Proposal: Map.split

Chris Miller

unread,

Dec 13, 2021, 1:42:45 PM12/13/21

to elixir-lang-core

Is there any interest in adding a `Map.split_with/2` that would take a function of `{key :: any(), value :: any()} -> boolean` and returns `{map_where_true :: map(), map_where_false :: map()}`?

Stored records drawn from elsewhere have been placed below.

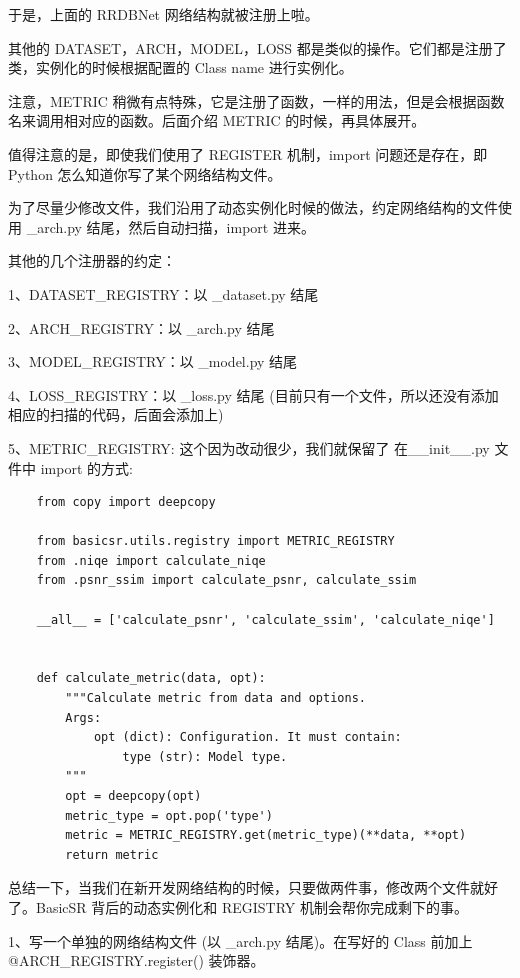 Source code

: \documentclass[../main.tex]{subfiles}
\begin{document}
	于是，上面的 RRDBNet 网络结构就被注册上啦。

    其他的 DATASET，ARCH，MODEL，LOSS 都是类似的操作。它们都是注册了类，实例化的时候根据配置的 Class name 进行实例化。
    
    注意，METRIC 稍微有点特殊，它是注册了函数，一样的用法，但是会根据函数名来调用相对应的函数。后面介绍 METRIC 的时候，再具体展开。
    
    值得注意的是，即使我们使用了 REGISTER 机制，import 问题还是存在，即 Python 怎么知道你写了某个网络结构文件。
    
    为了尽量少修改文件，我们沿用了动态实例化时候的做法，约定网络结构的文件使用  \_arch.py 结尾，然后自动扫描，import 进来。
    
    其他的几个注册器的约定：

    1、DATASET\_REGISTRY：以 \_dataset.py 结尾
    
    2、ARCH\_REGISTRY：以 \_arch.py 结尾
    
    3、MODEL\_REGISTRY：以 \_model.py 结尾
    
    4、LOSS\_REGISTRY：以 \_loss.py 结尾 (目前只有一个文件，所以还没有添加相应的扫描的代码，后面会添加上)
    
    5、METRIC\_REGISTRY: 这个因为改动很少，我们就保留了 在\_\_init\_\_.py 文件中 import 的方式:
    \begin{verbatim}
    from copy import deepcopy

    from basicsr.utils.registry import METRIC_REGISTRY
    from .niqe import calculate_niqe
    from .psnr_ssim import calculate_psnr, calculate_ssim
    
    __all__ = ['calculate_psnr', 'calculate_ssim', 'calculate_niqe']
    
    
    def calculate_metric(data, opt):
        """Calculate metric from data and options.
        Args:
            opt (dict): Configuration. It must contain:
                type (str): Model type.
        """
        opt = deepcopy(opt)
        metric_type = opt.pop('type')
        metric = METRIC_REGISTRY.get(metric_type)(**data, **opt)
        return metric
	\end{verbatim}

    总结一下，当我们在新开发网络结构的时候，只要做两件事，修改两个文件就好了。BasicSR 背后的动态实例化和 REGISTRY 机制会帮你完成剩下的事。

    1、写一个单独的网络结构文件 (以 \_arch.py 结尾)。在写好的 Class 前加上 @ARCH\_REGISTRY.register() 装饰器。
    
\end{document}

I know this functionality can be created easily with the functionality thats already exposed, but it seems like it might be a nice addition and would add greater parity between Enum and Map - it could also be added to Keyword, even thought the distinction between Keyword.split_with and Enum.split_with would be nominal.

José Valim

unread,

Dec 13, 2021, 1:51:30 PM12/13/21

to elixir-lang-core

Hi Chris,

Thanks for the proposal.

I would like to first see benchmarks that show a Map implementation can be considerably more efficient. Otherwise, if it is about saving a couple Map.new calls, then I would rather not add it, as it will move to copying many more functions from Enum to Map.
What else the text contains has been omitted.